Kerugian Berpotensi Mencapai Rp968,5 Triliun
Jika diasumsikan bahwa jumlah kerugian setiap tahun setara dengan 2023, maka total kerugian negara selama lima tahun bisa mencapai Rp968,5 triliun. Namun, Harli menegaskan bahwa angka tersebut masih merupakan perkiraan kasar, mengingat berbagai faktor dapat memengaruhi besaran kerugian tiap tahunnya.
“Misalnya apakah setiap komponen itu di 2023 juga berlangsung di 2018, 2019, 2020, dan seterusnya. Kan, ini juga harus dilakukan pengecekan,” jelasnya.

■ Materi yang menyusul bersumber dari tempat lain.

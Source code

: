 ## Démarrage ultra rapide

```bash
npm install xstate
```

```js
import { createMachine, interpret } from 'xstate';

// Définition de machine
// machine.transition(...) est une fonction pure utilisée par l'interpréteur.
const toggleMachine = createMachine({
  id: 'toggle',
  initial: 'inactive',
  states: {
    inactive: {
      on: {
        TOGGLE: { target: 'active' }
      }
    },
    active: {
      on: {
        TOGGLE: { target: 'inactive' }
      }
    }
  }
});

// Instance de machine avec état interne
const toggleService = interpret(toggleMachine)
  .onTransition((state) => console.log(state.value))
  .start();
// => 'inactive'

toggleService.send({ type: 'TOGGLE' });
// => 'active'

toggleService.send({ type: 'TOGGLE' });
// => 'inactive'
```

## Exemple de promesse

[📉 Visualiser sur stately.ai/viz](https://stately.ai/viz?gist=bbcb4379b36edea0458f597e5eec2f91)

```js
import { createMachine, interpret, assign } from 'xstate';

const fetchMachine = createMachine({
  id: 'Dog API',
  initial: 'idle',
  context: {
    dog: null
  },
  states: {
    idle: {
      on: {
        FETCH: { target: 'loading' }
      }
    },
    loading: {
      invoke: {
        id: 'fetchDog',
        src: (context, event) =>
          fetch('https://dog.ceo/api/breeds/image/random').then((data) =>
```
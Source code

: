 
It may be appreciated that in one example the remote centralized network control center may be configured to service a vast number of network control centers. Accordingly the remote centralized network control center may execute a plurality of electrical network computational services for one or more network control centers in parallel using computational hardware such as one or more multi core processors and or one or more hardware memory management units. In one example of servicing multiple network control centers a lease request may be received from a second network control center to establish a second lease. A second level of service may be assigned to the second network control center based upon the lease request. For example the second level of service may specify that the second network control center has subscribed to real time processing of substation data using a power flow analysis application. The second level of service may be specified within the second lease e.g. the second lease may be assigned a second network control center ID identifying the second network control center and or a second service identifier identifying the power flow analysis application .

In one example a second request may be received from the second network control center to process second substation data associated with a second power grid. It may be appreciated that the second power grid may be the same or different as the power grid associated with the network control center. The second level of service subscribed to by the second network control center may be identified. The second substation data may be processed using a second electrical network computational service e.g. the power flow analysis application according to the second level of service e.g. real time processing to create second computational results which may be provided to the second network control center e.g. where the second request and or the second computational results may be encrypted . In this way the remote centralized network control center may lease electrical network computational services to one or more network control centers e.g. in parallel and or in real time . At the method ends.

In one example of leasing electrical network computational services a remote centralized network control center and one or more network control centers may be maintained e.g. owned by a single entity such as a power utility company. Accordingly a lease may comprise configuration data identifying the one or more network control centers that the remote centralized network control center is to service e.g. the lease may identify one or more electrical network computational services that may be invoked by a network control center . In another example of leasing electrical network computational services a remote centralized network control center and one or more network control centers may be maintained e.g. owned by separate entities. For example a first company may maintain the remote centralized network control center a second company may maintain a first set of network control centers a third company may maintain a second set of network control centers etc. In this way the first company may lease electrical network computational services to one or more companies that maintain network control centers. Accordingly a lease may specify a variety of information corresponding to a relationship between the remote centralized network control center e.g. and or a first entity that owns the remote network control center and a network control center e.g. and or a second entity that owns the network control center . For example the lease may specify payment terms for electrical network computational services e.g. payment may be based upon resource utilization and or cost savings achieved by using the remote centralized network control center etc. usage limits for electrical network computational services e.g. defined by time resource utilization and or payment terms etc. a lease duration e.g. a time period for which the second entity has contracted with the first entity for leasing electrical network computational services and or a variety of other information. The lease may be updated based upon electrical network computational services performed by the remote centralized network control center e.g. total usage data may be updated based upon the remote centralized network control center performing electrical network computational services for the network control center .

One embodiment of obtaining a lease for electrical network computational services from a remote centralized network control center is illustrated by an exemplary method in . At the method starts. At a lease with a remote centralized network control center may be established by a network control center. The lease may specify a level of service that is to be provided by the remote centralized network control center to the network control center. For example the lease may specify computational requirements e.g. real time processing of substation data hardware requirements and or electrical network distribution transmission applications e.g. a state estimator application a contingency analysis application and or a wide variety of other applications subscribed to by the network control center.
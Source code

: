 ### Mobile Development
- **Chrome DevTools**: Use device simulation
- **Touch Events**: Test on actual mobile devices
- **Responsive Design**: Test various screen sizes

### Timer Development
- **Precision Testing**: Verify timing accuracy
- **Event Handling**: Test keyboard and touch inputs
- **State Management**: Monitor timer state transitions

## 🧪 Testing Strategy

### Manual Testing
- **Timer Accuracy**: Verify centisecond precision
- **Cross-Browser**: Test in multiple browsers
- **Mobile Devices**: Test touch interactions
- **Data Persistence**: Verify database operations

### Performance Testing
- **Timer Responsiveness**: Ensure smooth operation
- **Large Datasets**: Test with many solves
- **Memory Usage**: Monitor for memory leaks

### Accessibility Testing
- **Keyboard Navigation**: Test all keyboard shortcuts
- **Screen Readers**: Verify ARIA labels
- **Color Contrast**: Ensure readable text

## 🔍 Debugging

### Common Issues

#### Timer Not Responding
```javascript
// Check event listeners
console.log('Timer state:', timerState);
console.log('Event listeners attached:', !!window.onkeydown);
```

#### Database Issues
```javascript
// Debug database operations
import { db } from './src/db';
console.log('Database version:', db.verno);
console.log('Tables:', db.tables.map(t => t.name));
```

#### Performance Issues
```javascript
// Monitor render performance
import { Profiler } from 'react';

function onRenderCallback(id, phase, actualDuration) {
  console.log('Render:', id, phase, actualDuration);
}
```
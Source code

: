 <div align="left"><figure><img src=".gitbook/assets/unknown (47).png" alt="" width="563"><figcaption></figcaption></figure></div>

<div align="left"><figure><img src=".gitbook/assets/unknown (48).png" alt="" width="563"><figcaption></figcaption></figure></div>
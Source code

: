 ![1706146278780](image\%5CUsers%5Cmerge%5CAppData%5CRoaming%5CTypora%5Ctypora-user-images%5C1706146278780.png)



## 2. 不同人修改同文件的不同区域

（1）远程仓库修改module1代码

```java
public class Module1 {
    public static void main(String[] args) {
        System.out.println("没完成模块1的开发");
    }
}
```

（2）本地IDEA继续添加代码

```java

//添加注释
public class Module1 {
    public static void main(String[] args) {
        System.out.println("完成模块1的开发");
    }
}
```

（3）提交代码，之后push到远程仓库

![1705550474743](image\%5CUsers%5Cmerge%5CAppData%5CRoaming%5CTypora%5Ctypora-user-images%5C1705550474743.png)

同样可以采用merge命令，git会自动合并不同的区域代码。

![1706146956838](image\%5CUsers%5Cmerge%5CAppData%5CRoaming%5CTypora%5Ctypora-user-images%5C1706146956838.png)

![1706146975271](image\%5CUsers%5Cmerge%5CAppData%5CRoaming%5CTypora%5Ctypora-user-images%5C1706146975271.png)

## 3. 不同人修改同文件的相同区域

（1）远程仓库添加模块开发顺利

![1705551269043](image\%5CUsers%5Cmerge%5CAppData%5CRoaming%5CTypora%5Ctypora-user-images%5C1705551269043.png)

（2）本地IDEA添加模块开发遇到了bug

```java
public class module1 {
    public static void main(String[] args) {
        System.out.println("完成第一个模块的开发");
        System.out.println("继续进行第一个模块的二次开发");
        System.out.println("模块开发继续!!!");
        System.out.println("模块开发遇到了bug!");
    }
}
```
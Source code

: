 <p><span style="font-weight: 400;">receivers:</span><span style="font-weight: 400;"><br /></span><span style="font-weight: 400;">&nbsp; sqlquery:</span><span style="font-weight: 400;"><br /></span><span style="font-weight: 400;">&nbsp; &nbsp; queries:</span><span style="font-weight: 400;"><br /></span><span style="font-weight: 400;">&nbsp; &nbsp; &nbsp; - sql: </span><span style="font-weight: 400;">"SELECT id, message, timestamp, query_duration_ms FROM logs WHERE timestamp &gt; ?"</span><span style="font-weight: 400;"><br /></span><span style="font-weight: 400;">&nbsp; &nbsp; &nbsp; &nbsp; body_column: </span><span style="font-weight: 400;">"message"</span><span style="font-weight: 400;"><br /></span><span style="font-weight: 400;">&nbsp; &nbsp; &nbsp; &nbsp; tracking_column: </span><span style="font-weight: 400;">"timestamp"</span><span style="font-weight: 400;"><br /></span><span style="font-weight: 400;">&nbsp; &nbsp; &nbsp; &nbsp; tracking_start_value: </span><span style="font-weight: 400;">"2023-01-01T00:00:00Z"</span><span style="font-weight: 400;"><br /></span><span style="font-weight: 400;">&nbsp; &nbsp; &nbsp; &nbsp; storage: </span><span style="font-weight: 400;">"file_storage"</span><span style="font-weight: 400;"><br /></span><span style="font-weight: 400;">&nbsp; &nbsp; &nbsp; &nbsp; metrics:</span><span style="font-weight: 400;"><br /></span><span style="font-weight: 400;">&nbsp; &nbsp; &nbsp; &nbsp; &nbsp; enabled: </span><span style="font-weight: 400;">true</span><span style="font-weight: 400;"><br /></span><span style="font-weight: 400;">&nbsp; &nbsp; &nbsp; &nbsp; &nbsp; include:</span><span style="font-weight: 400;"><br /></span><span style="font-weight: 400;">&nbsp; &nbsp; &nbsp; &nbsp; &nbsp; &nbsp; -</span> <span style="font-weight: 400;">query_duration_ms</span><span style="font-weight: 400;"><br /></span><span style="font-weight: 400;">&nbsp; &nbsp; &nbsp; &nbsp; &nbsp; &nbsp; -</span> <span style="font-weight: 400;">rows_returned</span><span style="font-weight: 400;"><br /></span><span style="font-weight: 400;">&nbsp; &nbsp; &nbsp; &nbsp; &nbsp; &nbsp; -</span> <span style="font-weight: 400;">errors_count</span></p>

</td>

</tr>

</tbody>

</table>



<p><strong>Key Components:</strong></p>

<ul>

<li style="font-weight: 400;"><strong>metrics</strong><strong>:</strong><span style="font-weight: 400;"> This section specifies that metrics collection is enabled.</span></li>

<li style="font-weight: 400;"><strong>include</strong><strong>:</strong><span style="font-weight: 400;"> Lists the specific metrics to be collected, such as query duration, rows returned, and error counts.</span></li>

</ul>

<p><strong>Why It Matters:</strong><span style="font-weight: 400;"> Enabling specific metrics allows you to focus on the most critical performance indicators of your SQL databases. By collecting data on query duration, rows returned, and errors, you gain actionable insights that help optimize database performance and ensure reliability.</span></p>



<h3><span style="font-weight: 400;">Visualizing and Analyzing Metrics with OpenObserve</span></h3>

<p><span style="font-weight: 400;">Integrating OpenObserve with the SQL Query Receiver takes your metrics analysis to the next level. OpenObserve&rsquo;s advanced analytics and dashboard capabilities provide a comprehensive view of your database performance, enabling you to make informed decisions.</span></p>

Kerugian negara dalam kasus ini melibatkan berbagai aspek, mulai dari impor minyak mentah hingga pemberian subsidi. Berikut adalah rincian kerugian yang tercatat pada 2023:
1. Kerugian ekspor minyak mentah dalam negeri: Rp35 triliun
2. Kerugian impor minyak mentah melalui broker: Rp2,7 triliun
3. Kerugian impor BBM melalui broker: Rp9 triliun
4. Kerugian pemberian kompensasi: Rp126 triliun
5. Kerugian pemberian subsidi: Rp21 triliun
Harli juga mengungkapkan bahwa kualitas BBM yang lebih rendah dari spesifikasi yang dibayarkan turut mempengaruhi total kerugian negara. Selisih harga akibat manipulasi ini menjadi bagian dari kerugian yang harus ditanggung oleh negara.
Ahok Berpotensi Diperiksa
Kejaksaan Agung (Kejagung) membuka kemungkinan untuk memeriksa Basuki Tjahaja Purnama alias Ahok, yang menjabat sebagai Komisaris Utama PT Pertamina dari 2019 hingga 2024. Pemeriksaan ini berkaitan dengan dugaan korupsi dalam pengelolaan minyak mentah dan produk kilang PT Pertamina (Persero) yang merugikan negara.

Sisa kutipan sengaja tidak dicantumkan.